Please print the listing that follows word for word, but skip any pictures it holds.

### RECORDS

****

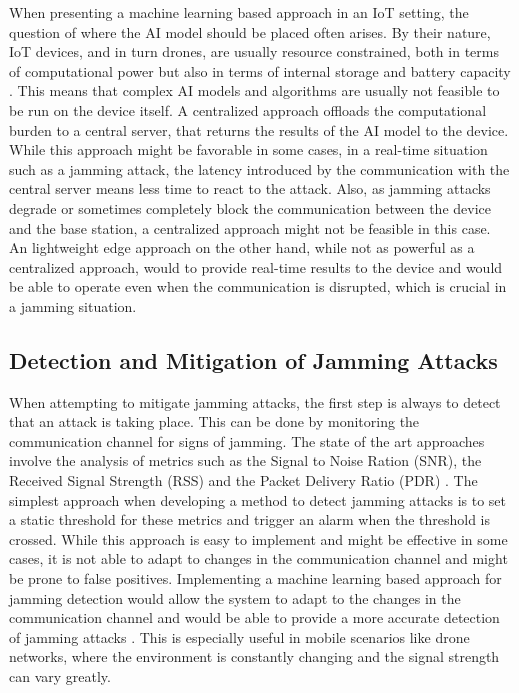 \documentclass[futureinternet,article,submit,pdftex,moreauthors]{Definitions/mdpi}
\begin{document}
When presenting a machine learning based approach in an IoT setting, the question of where the AI model should be placed often arises. By their nature, IoT devices, and in turn drones, are usually resource constrained, 
both in terms of computational power but also in terms of internal storage and battery capacity \cite{6GSecurity-Chorti}. This means that complex AI models and algorithms are usually not feasible to be run on the device itself. A centralized approach 
offloads the computational burden to a central server, that returns the results of the AI model to the device. While this approach might be favorable in some cases, in a real-time situation such as a jamming attack, the latency introduced by the
communication with the central server means less time to react to the attack. Also, as jamming attacks degrade or sometimes completely block the communication between the device and the base station, a centralized approach might not be feasible in this case.
An lightweight edge approach on the other hand, while not as powerful as a centralized approach, would to provide real-time results to the device and would be able to operate even when the communication is disrupted, which is crucial in a jamming situation. 

\subsection{Detection and Mitigation of Jamming Attacks}\label{sec:DetectionMitigation}

When attempting to mitigate jamming attacks, the first step is always to detect that an attack is taking place. This can be done by monitoring the communication channel for signs of jamming. 
The state of the art approaches involve the analysis of metrics such as the Signal to Noise Ration (SNR), the Received Signal Strength (RSS) and the Packet Delivery Ratio (PDR) \cite{JammingDetection-Sciancalepore}. The simplest approach when 
developing a method to detect jamming attacks is to set a static threshold for these metrics and trigger an alarm when the threshold is crossed. While this approach is easy to implement and might be effective in some cases, it is not able to adapt to changes in the communication channel and might be prone to false positives.
Implementing a machine learning based approach for jamming detection would allow the system to adapt to the changes in the communication channel and would be able to provide a more accurate detection of jamming attacks \cite{VANETsAI-Lyamin}. This is especially useful in mobile scenarios like 
drone networks, where the environment is constantly changing and the signal strength can vary greatly. 
\end{document}
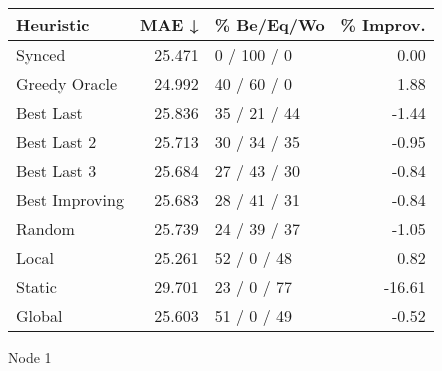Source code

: \begin{tabular}{lrlr}
\toprule
\textbf{Heuristic} & \textbf{MAE ↓} & \textbf{\% Be/Eq/Wo} & \textbf{\% Improv.} \\
\midrule
            Synced &         25.471 &          0 / 100 / 0 &                0.00 \\
     Greedy Oracle &         24.992 &          40 / 60 / 0 &                1.88 \\
         Best Last &         25.836 &         35 / 21 / 44 &               -1.44 \\
       Best Last 2 &         25.713 &         30 / 34 / 35 &               -0.95 \\
       Best Last 3 &         25.684 &         27 / 43 / 30 &               -0.84 \\
    Best Improving &         25.683 &         28 / 41 / 31 &               -0.84 \\
            Random &         25.739 &         24 / 39 / 37 &               -1.05 \\
             Local &         25.261 &          52 / 0 / 48 &                0.82 \\
            Static &         29.701 &          23 / 0 / 77 &              -16.61 \\
            Global &         25.603 &          51 / 0 / 49 &               -0.52 \\
\bottomrule
\end{tabular}
\caption{Node 1}
\label{tab:iid_lr05_le1_bs2_1}
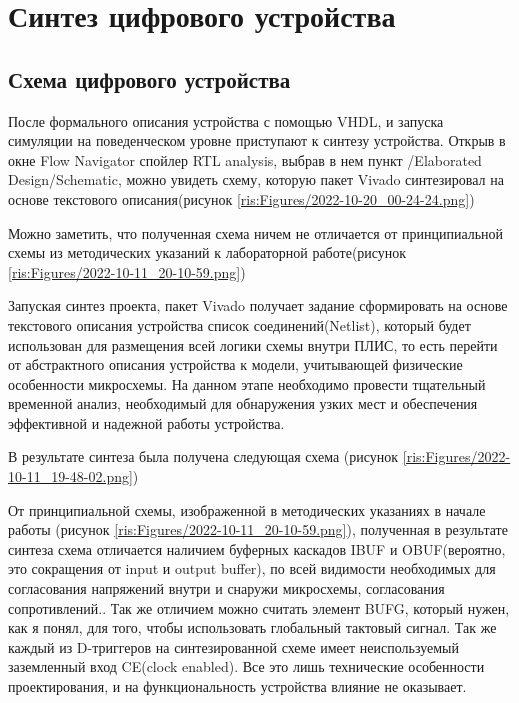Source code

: \begin{sloppypar}
\newpage %
\section{Синтез цифрового устройства} %
\subsection{Схема цифрового устройства} %

После формального описания устройства с помощью VHDL, и запуска симуляции на поведенческом уровне приступают к синтезу устройства. Открыв в окне Flow Navigator спойлер RTL analysis, выбрав в нем пункт /Elaborated Design/Schematic, можно увидеть схему, которую пакет Vivado синтезировал на основе текстового описания(рисунок \ref{ris:Figures/2022-10-20_00-24-24.png})


Можно заметить, что полученная схема ничем не отличается от принципиальной схемы из методических указаний к лабораторной работе(рисунок \ref{ris:Figures/2022-10-11_20-10-59.png})

Запуская синтез проекта, пакет Vivado получает задание сформировать на основе текстового описания устройства список соединений(Netlist), который будет использован для размещения всей логики схемы внутри ПЛИС, то есть перейти от абстрактного описания устройства к модели, учитывающей физические особенности микросхемы. На данном этапе необходимо провести тщательный временной анализ, необходимый для обнаружения узких мест и обеспечения эффективной и надежной работы устройства. 

В результате синтеза была получена следующая схема (рисунок \ref{ris:Figures/2022-10-11_19-48-02.png})


От принципиальной схемы, изображенной в методических указаниях в начале работы (рисунок \ref{ris:Figures/2022-10-11_20-10-59.png}), полученная в результате синтеза схема отличается наличием буферных каскадов IBUF и OBUF(вероятно, это сокращения от input и output buffer), по всей видимости необходимых для согласования напряжений внутри и снаружи микросхемы, согласования сопротивлений.. Так же отличием можно считать элемент BUFG, который нужен, как я понял, для того, чтобы использовать глобальный тактовый сигнал. Так же каждый из D-триггеров на синтезированной схеме имеет неиспользуемый заземленный вход CE(clock enabled). Все это лишь технические особенности проектирования, и на функциональность устройства влияние не оказывает.
\newpage

\end{sloppypar}
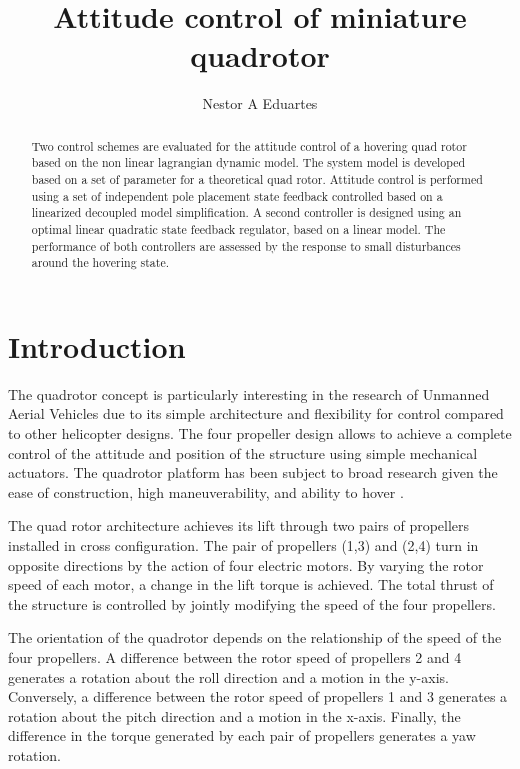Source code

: \documentclass[12pt]{article}
\title{Attitude control of miniature quadrotor}
\author{Nestor A Eduartes}
\begin{document}
 
\maketitle
 
\begin{abstract}
Two control schemes are evaluated for the attitude control of a hovering quad rotor based on the non linear lagrangian dynamic model. The system model is developed based on a set of parameter for a theoretical quad rotor. Attitude control is performed using a set of independent pole placement state feedback controlled based on a linearized decoupled model simplification. A second controller is designed using an optimal linear quadratic state feedback regulator, based on a linear model. The performance of both controllers are assessed by the response to small disturbances around the hovering state.
\end{abstract}

\section{Introduction}
The quadrotor concept is particularly interesting in the research of Unmanned Aerial Vehicles due to its simple architecture and flexibility for control compared to other helicopter designs. The four propeller design allows to achieve a complete control of the attitude and position of the structure using simple mechanical actuators. The quadrotor platform has been subject to broad research given the ease of construction, high  maneuverability, and ability to hover \cite{Cabe14}.

The quad rotor architecture achieves its lift through two pairs of propellers installed in cross configuration. The pair of propellers (1,3) and (2,4) turn in opposite directions by the action of four electric motors. By varying the rotor speed of each motor, a change in the lift torque is achieved. The total thrust of the structure is controlled by jointly modifying the speed of the four propellers. 

The orientation of the quadrotor depends on the relationship of the speed of the four propellers. A difference between the rotor speed of propellers 2 and 4 generates a rotation about the roll direction and a motion in the y-axis. Conversely, a difference between the rotor speed of propellers 1 and 3 generates a rotation about the pitch direction and a motion in the x-axis. Finally, the difference in the torque generated by each pair of propellers generates a yaw rotation.
\end{document}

****

### EXERCISE RESPONSE
 \documentclass[futureinternet,article,submit,pdftex,moreauthors]{Definitions/mdpi}
\begin{document}
When presenting a machine learning based approach in an IoT setting, the question of where the AI model should be placed often arises. By their nature, IoT devices, and in turn drones, are usually resource constrained, 
both in terms of computational power but also in terms of internal storage and battery capacity \cite{6GSecurity-Chorti}. This means that complex AI models and algorithms are usually not feasible to be run on the device itself. A centralized approach 
offloads the computational burden to a central server, that returns the results of the AI model to the device. While this approach might be favorable in some cases, in a real-time situation such as a jamming attack, the latency introduced by the
communication with the central server means less time to react to the attack. Also, as jamming attacks degrade or sometimes completely block the communication between the device and the base station, a centralized approach might not be feasible in this case.
An lightweight edge approach on the other hand, while not as powerful as a centralized approach, would to provide real-time results to the device and would be able to operate even when the communication is disrupted, which is crucial in a jamming situation. 

\subsection{Detection and Mitigation of Jamming Attacks}\label{sec:DetectionMitigation}

When attempting to mitigate jamming attacks, the first step is always to detect that an attack is taking place. This can be done by monitoring the communication channel for signs of jamming. 
The state of the art approaches involve the analysis of metrics such as the Signal to Noise Ration (SNR), the Received Signal Strength (RSS) and the Packet Delivery Ratio (PDR) \cite{JammingDetection-Sciancalepore}. The simplest approach when 
developing a method to detect jamming attacks is to set a static threshold for these metrics and trigger an alarm when the threshold is crossed. While this approach is easy to implement and might be effective in some cases, it is not able to adapt to changes in the communication channel and might be prone to false positives.
Implementing a machine learning based approach for jamming detection would allow the system to adapt to the changes in the communication channel and would be able to provide a more accurate detection of jamming attacks \cite{VANETsAI-Lyamin}. This is especially useful in mobile scenarios like 
drone networks, where the environment is constantly changing and the signal strength can vary greatly. 
\end{document}
Source code

: \begin{tabular}{lrlr}
\toprule
\textbf{Heuristic} & \textbf{MAE ↓} & \textbf{\% Be/Eq/Wo} & \textbf{\% Improv.} \\
\midrule
            Synced &         25.471 &          0 / 100 / 0 &                0.00 \\
     Greedy Oracle &         24.992 &          40 / 60 / 0 &                1.88 \\
         Best Last &         25.836 &         35 / 21 / 44 &               -1.44 \\
       Best Last 2 &         25.713 &         30 / 34 / 35 &               -0.95 \\
       Best Last 3 &         25.684 &         27 / 43 / 30 &               -0.84 \\
    Best Improving &         25.683 &         28 / 41 / 31 &               -0.84 \\
            Random &         25.739 &         24 / 39 / 37 &               -1.05 \\
             Local &         25.261 &          52 / 0 / 48 &                0.82 \\
            Static &         29.701 &          23 / 0 / 77 &              -16.61 \\
            Global &         25.603 &          51 / 0 / 49 &               -0.52 \\
\bottomrule
\end{tabular}
\caption{Node 1}
\label{tab:iid_lr05_le1_bs2_1}
Source code

: \begin{sloppypar}
\newpage %
\section{Синтез цифрового устройства} %
\subsection{Схема цифрового устройства} %

После формального описания устройства с помощью VHDL, и запуска симуляции на поведенческом уровне приступают к синтезу устройства. Открыв в окне Flow Navigator спойлер RTL analysis, выбрав в нем пункт /Elaborated Design/Schematic, можно увидеть схему, которую пакет Vivado синтезировал на основе текстового описания(рисунок \ref{ris:Figures/2022-10-20_00-24-24.png})


Можно заметить, что полученная схема ничем не отличается от принципиальной схемы из методических указаний к лабораторной работе(рисунок \ref{ris:Figures/2022-10-11_20-10-59.png})

Запуская синтез проекта, пакет Vivado получает задание сформировать на основе текстового описания устройства список соединений(Netlist), который будет использован для размещения всей логики схемы внутри ПЛИС, то есть перейти от абстрактного описания устройства к модели, учитывающей физические особенности микросхемы. На данном этапе необходимо провести тщательный временной анализ, необходимый для обнаружения узких мест и обеспечения эффективной и надежной работы устройства. 

В результате синтеза была получена следующая схема (рисунок \ref{ris:Figures/2022-10-11_19-48-02.png})


От принципиальной схемы, изображенной в методических указаниях в начале работы (рисунок \ref{ris:Figures/2022-10-11_20-10-59.png}), полученная в результате синтеза схема отличается наличием буферных каскадов IBUF и OBUF(вероятно, это сокращения от input и output buffer), по всей видимости необходимых для согласования напряжений внутри и снаружи микросхемы, согласования сопротивлений.. Так же отличием можно считать элемент BUFG, который нужен, как я понял, для того, чтобы использовать глобальный тактовый сигнал. Так же каждый из D-триггеров на синтезированной схеме имеет неиспользуемый заземленный вход CE(clock enabled). Все это лишь технические особенности проектирования, и на функциональность устройства влияние не оказывает.
\newpage

\end{sloppypar}
Source code

: \documentclass[12pt]{article}
\title{Attitude control of miniature quadrotor}
\author{Nestor A Eduartes}
\begin{document}
 
\maketitle
 
\begin{abstract}
Two control schemes are evaluated for the attitude control of a hovering quad rotor based on the non linear lagrangian dynamic model. The system model is developed based on a set of parameter for a theoretical quad rotor. Attitude control is performed using a set of independent pole placement state feedback controlled based on a linearized decoupled model simplification. A second controller is designed using an optimal linear quadratic state feedback regulator, based on a linear model. The performance of both controllers are assessed by the response to small disturbances around the hovering state.
\end{abstract}

\section{Introduction}
The quadrotor concept is particularly interesting in the research of Unmanned Aerial Vehicles due to its simple architecture and flexibility for control compared to other helicopter designs. The four propeller design allows to achieve a complete control of the attitude and position of the structure using simple mechanical actuators. The quadrotor platform has been subject to broad research given the ease of construction, high  maneuverability, and ability to hover \cite{Cabe14}.

The quad rotor architecture achieves its lift through two pairs of propellers installed in cross configuration. The pair of propellers (1,3) and (2,4) turn in opposite directions by the action of four electric motors. By varying the rotor speed of each motor, a change in the lift torque is achieved. The total thrust of the structure is controlled by jointly modifying the speed of the four propellers. 

The orientation of the quadrotor depends on the relationship of the speed of the four propellers. A difference between the rotor speed of propellers 2 and 4 generates a rotation about the roll direction and a motion in the y-axis. Conversely, a difference between the rotor speed of propellers 1 and 3 generates a rotation about the pitch direction and a motion in the x-axis. Finally, the difference in the torque generated by each pair of propellers generates a yaw rotation.
\end{document}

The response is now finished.